A few minutes earlier, Sims of Claymont, Del., spoke the same copy in a resonating voice of authority. When Kawano, of Narberth, gave it a go, he sounded like that nice, helpful guy next door.
And so it went on this field trip for voice-over artist wannabes. Like its cousin acting, the voice-over profession seems to attract all sorts.
Sims, 67, is a retired police officer, a Marine, and current Realtor. Kawano, 59, is a retired pharma exec and budding actor. Coll, in her 60s (that's all she will reveal), is a retired professor.
The group also includes James Eadline of Gilbertsville, Pa. - somewhere in the 50s/60s age range, he offers - who is also a retired police officer (must be that voice of authority) and who is dressed to kill in a tuxedo, complete with red cummerbund and spiffy white hat - even though this is all about sound, not looks.

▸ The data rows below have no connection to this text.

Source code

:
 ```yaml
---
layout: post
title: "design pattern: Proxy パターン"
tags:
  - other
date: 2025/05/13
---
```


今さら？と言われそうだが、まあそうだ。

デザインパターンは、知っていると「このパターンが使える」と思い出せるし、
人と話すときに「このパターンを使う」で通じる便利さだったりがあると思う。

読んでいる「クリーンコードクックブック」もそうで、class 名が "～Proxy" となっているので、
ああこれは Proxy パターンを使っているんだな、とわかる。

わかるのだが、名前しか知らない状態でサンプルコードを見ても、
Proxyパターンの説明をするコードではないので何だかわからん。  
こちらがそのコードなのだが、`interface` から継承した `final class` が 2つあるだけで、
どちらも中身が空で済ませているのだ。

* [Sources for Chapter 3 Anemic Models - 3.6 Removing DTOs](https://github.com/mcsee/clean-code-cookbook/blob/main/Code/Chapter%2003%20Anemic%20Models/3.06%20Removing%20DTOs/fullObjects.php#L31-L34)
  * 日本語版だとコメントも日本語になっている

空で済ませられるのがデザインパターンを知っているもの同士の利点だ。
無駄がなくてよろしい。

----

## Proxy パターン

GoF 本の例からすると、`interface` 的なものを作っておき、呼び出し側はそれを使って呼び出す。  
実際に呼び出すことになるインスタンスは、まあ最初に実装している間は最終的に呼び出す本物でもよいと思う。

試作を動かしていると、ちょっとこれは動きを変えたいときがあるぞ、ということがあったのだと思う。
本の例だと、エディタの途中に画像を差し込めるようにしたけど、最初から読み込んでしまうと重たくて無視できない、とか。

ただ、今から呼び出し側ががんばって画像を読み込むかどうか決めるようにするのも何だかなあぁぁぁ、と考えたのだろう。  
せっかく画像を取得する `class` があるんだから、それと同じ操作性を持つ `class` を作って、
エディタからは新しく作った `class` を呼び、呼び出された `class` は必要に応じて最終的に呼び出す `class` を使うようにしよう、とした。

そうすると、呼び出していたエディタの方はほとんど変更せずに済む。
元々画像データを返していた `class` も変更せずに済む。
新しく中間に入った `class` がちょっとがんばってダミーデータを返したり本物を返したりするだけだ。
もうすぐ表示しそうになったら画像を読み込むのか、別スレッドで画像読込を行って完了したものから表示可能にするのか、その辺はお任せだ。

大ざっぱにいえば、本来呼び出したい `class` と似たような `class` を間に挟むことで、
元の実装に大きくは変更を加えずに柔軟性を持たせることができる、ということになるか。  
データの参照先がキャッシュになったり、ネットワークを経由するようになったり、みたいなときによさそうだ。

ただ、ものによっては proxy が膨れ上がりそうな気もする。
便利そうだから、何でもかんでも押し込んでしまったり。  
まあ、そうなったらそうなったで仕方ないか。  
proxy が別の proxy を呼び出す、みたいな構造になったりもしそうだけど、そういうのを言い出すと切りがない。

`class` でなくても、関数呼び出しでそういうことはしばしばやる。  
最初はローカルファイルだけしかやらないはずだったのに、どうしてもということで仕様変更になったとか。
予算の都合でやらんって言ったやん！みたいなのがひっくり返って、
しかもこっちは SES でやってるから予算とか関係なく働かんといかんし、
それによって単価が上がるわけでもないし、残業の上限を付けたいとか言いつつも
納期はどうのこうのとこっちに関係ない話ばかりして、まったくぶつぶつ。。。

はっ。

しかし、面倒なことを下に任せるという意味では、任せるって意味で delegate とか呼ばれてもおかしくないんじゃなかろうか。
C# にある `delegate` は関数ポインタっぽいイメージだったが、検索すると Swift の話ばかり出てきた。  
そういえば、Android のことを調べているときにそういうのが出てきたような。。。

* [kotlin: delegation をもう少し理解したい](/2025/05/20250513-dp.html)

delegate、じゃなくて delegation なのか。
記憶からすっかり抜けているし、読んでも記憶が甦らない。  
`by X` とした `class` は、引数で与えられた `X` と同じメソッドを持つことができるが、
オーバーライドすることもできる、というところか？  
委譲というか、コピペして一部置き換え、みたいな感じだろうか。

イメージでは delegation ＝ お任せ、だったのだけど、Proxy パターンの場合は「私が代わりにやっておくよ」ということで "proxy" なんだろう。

Lastly, there's Karen Moore of Philadelphia, the baby of the group at 53, who works in software support.
To hone their skills, the quintet have signed on for former Shadow Traffic reporter and voice-over pro Ruth Weisberg's first-ever voice-over field trip. It's called - drum roll, please - "Throw Drama From the Train."
"It's an opportunity to practice interpretative reads . . . to play with your voice without the pressure of an audition," explains Weisberg, 58, a private coach who also teaches at the Voice Box in Narberth, a voice-over (or VO, in the lingo) studio where many in the group have taken classes. "A lot of beginning narrators are not used to hearing the sound of their own voice."
So, naturally, she thinks of reading aloud while riding the train?
"This is what I do when waiting for the train," she says, adding she has become adept at ignoring the raised eyebrows of her fellow travelers. After all, she is the (TV ad) voice of Oliver Heating, Cooling, Plumbing & Electrical, and West German BMW.
While the students, who have paid $54 each for the experience, wait for the 10:32 a.m. train to Wayne on this frigid Saturday, they waste no time. They practice promos plastered on the shelter, playing with interpretation, pace, pitch, volume and other elements covered in class.
"Can you do it more seriously?" Weisberg suggests. Kawano strips the natural cheeriness from his voice and reads the M.D. Anderson Cancer Center ad again, ending on "making cancer history."
"Very nice," the instructor says.
Eadline, who besides voice-over now also pursues modeling and acting, takes a turn, bringing a growl to his read.
What's the appeal for the former police officer? "I've worked with the dregs of society," he says. "I'm tired of seeing the negative side of people. In acting, you see real people. They're friendly. They smile."
Once on the train, the reads continue. Other passengers either grin with amusement, ignore the whole drama, or move to other cars.
Before each reading, Weisberg diagrams the billboard.
"No matter what you're reading, it has a discernible beginning, middle and end," Weisberg says, in a clear, loud voice, trying to keep her balance as the train sways. She's standing in front of a Sila Heating and Air Conditioning billboard. "Every commercial is a story."
Rob Holt, a casting director and producer who owns Voice Box, says interest in the profession is strong. In the last three years, his classes have attracted about 200 students, he says.
The field trip is a great way to test the old vocal cords, Holt says. "You're putting yourself on the spot," he says. "It's a cold read." He means that students have not had a chance to read over and practice the copy. But on this day, his words are prescient, as temperatures hover in the teens.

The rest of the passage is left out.